***** Records shown
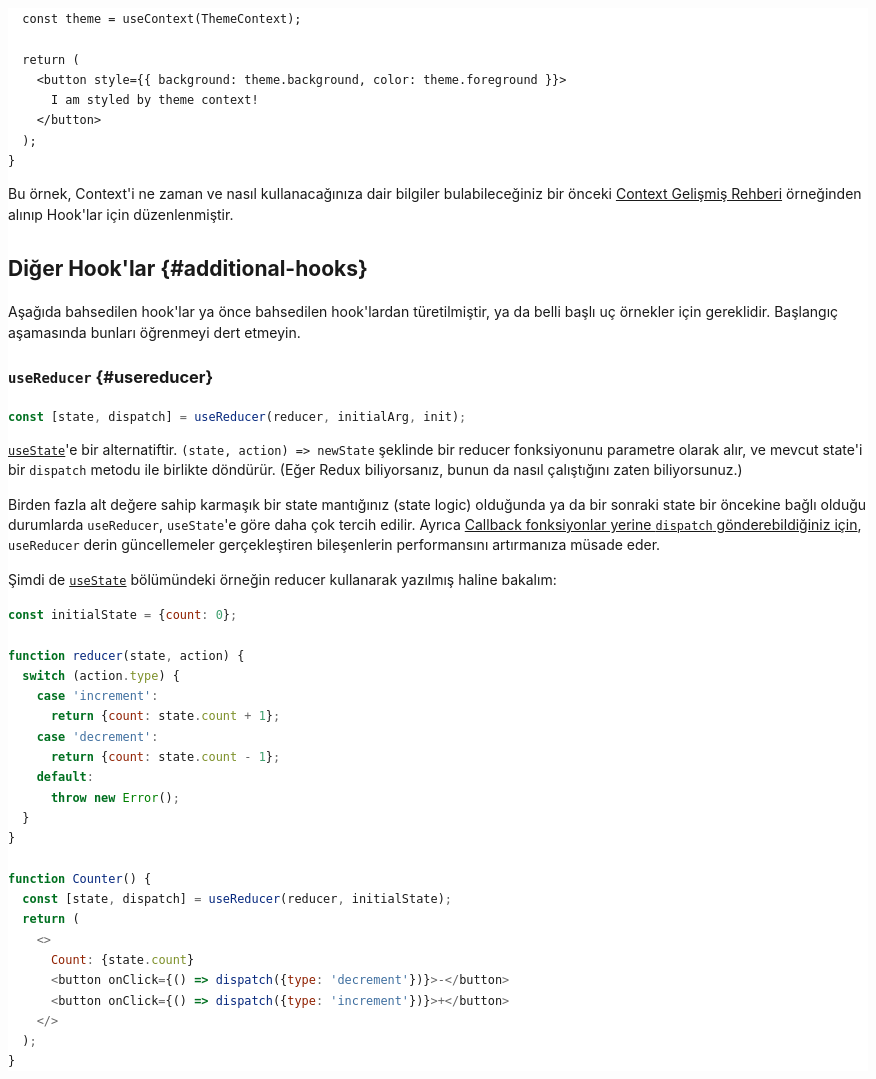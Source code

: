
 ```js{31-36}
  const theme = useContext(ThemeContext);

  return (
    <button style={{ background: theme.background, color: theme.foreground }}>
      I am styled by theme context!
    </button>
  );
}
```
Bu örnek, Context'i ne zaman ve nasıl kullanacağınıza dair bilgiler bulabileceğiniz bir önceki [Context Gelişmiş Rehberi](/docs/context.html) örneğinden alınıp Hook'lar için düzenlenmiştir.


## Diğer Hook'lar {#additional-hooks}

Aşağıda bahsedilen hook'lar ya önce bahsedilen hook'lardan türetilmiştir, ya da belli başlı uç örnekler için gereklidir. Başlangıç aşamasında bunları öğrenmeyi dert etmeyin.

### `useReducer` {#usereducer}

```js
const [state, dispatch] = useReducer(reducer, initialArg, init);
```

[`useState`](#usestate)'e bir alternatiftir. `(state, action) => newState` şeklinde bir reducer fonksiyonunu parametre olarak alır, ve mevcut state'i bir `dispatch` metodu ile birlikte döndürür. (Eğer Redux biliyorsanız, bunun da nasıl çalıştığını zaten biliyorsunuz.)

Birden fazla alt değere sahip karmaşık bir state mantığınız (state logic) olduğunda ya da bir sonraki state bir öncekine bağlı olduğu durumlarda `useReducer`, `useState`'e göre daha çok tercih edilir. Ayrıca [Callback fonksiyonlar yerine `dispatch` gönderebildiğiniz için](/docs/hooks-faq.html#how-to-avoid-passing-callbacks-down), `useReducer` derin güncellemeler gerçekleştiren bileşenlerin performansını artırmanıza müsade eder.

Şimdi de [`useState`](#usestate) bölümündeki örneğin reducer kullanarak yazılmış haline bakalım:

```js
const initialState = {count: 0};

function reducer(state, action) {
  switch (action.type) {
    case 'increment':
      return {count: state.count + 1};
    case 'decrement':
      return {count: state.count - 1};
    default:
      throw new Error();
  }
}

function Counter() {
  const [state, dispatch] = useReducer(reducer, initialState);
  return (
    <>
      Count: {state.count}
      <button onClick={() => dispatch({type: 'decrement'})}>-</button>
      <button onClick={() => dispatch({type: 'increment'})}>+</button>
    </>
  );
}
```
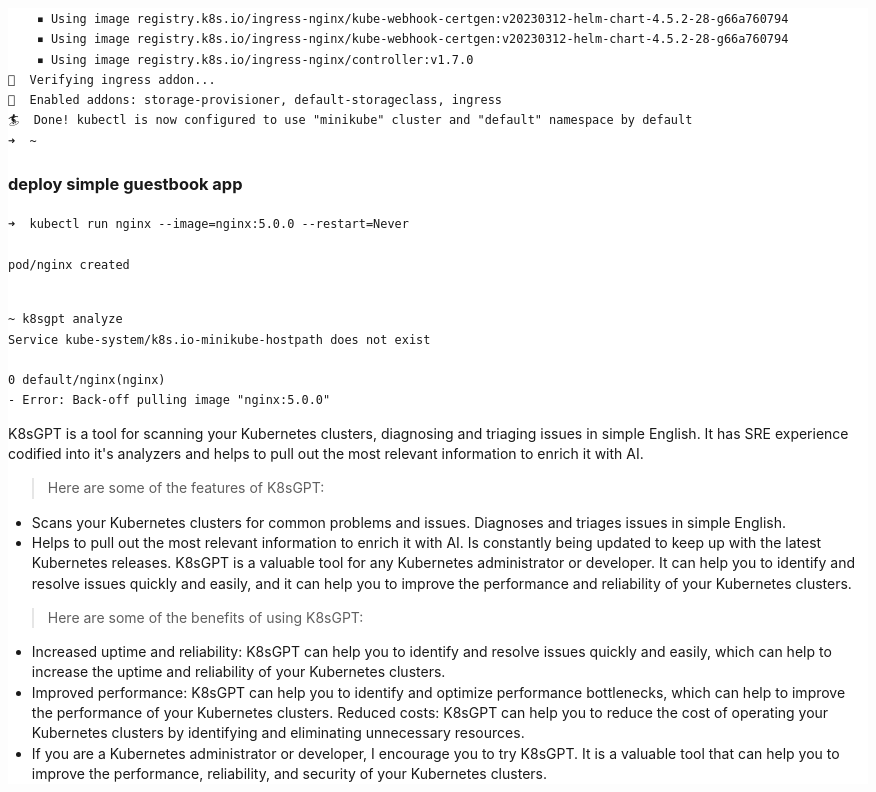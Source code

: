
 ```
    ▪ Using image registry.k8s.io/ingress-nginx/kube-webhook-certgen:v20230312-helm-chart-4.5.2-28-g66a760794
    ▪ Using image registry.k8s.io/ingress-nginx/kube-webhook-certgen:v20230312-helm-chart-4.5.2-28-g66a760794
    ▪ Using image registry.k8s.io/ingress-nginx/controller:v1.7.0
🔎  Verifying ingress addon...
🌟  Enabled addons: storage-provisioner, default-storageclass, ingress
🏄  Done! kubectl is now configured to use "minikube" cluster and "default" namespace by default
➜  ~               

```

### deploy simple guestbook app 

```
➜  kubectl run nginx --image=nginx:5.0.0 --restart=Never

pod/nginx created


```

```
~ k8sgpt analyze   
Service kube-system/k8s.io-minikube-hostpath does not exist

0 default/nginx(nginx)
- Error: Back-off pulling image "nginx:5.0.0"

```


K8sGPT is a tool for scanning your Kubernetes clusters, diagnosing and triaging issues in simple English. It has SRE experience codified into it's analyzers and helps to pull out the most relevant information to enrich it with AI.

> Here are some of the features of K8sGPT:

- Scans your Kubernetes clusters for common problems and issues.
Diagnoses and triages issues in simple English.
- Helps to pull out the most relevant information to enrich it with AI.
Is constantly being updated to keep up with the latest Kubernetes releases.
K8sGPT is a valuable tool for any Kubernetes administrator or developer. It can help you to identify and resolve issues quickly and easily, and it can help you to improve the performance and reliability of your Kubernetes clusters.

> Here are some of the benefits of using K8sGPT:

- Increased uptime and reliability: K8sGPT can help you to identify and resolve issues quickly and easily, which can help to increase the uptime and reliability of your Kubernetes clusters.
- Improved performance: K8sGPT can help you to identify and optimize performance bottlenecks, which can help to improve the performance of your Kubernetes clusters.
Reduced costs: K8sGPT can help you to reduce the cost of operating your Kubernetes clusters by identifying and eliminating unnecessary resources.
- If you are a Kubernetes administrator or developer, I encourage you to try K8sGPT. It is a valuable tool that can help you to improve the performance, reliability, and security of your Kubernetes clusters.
**********
■ Task to complete:
The records above are to be restated exactly, without their pictures.

■ Task solution:
Source code

:
 ```js{31-36}
  const theme = useContext(ThemeContext);

  return (
    <button style={{ background: theme.background, color: theme.foreground }}>
      I am styled by theme context!
    </button>
  );
}
```
Bu örnek, Context'i ne zaman ve nasıl kullanacağınıza dair bilgiler bulabileceğiniz bir önceki [Context Gelişmiş Rehberi](/docs/context.html) örneğinden alınıp Hook'lar için düzenlenmiştir.


## Diğer Hook'lar {#additional-hooks}

Aşağıda bahsedilen hook'lar ya önce bahsedilen hook'lardan türetilmiştir, ya da belli başlı uç örnekler için gereklidir. Başlangıç aşamasında bunları öğrenmeyi dert etmeyin.

### `useReducer` {#usereducer}

```js
const [state, dispatch] = useReducer(reducer, initialArg, init);
```

[`useState`](#usestate)'e bir alternatiftir. `(state, action) => newState` şeklinde bir reducer fonksiyonunu parametre olarak alır, ve mevcut state'i bir `dispatch` metodu ile birlikte döndürür. (Eğer Redux biliyorsanız, bunun da nasıl çalıştığını zaten biliyorsunuz.)

Birden fazla alt değere sahip karmaşık bir state mantığınız (state logic) olduğunda ya da bir sonraki state bir öncekine bağlı olduğu durumlarda `useReducer`, `useState`'e göre daha çok tercih edilir. Ayrıca [Callback fonksiyonlar yerine `dispatch` gönderebildiğiniz için](/docs/hooks-faq.html#how-to-avoid-passing-callbacks-down), `useReducer` derin güncellemeler gerçekleştiren bileşenlerin performansını artırmanıza müsade eder.

Şimdi de [`useState`](#usestate) bölümündeki örneğin reducer kullanarak yazılmış haline bakalım:

```js
const initialState = {count: 0};

function reducer(state, action) {
  switch (action.type) {
    case 'increment':
      return {count: state.count + 1};
    case 'decrement':
      return {count: state.count - 1};
    default:
      throw new Error();
  }
}

function Counter() {
  const [state, dispatch] = useReducer(reducer, initialState);
  return (
    <>
      Count: {state.count}
      <button onClick={() => dispatch({type: 'decrement'})}>-</button>
      <button onClick={() => dispatch({type: 'increment'})}>+</button>
    </>
  );
}
```
Source code

:
 ```
    ▪ Using image registry.k8s.io/ingress-nginx/kube-webhook-certgen:v20230312-helm-chart-4.5.2-28-g66a760794
    ▪ Using image registry.k8s.io/ingress-nginx/kube-webhook-certgen:v20230312-helm-chart-4.5.2-28-g66a760794
    ▪ Using image registry.k8s.io/ingress-nginx/controller:v1.7.0
🔎  Verifying ingress addon...
🌟  Enabled addons: storage-provisioner, default-storageclass, ingress
🏄  Done! kubectl is now configured to use "minikube" cluster and "default" namespace by default
➜  ~               

```

### deploy simple guestbook app 

```
➜  kubectl run nginx --image=nginx:5.0.0 --restart=Never

pod/nginx created


```

```
~ k8sgpt analyze   
Service kube-system/k8s.io-minikube-hostpath does not exist

0 default/nginx(nginx)
- Error: Back-off pulling image "nginx:5.0.0"

```


K8sGPT is a tool for scanning your Kubernetes clusters, diagnosing and triaging issues in simple English. It has SRE experience codified into it's analyzers and helps to pull out the most relevant information to enrich it with AI.

> Here are some of the features of K8sGPT:

- Scans your Kubernetes clusters for common problems and issues.
Diagnoses and triages issues in simple English.
- Helps to pull out the most relevant information to enrich it with AI.
Is constantly being updated to keep up with the latest Kubernetes releases.
K8sGPT is a valuable tool for any Kubernetes administrator or developer. It can help you to identify and resolve issues quickly and easily, and it can help you to improve the performance and reliability of your Kubernetes clusters.

> Here are some of the benefits of using K8sGPT:

- Increased uptime and reliability: K8sGPT can help you to identify and resolve issues quickly and easily, which can help to increase the uptime and reliability of your Kubernetes clusters.
- Improved performance: K8sGPT can help you to identify and optimize performance bottlenecks, which can help to improve the performance of your Kubernetes clusters.
Reduced costs: K8sGPT can help you to reduce the cost of operating your Kubernetes clusters by identifying and eliminating unnecessary resources.
- If you are a Kubernetes administrator or developer, I encourage you to try K8sGPT. It is a valuable tool that can help you to improve the performance, reliability, and security of your Kubernetes clusters.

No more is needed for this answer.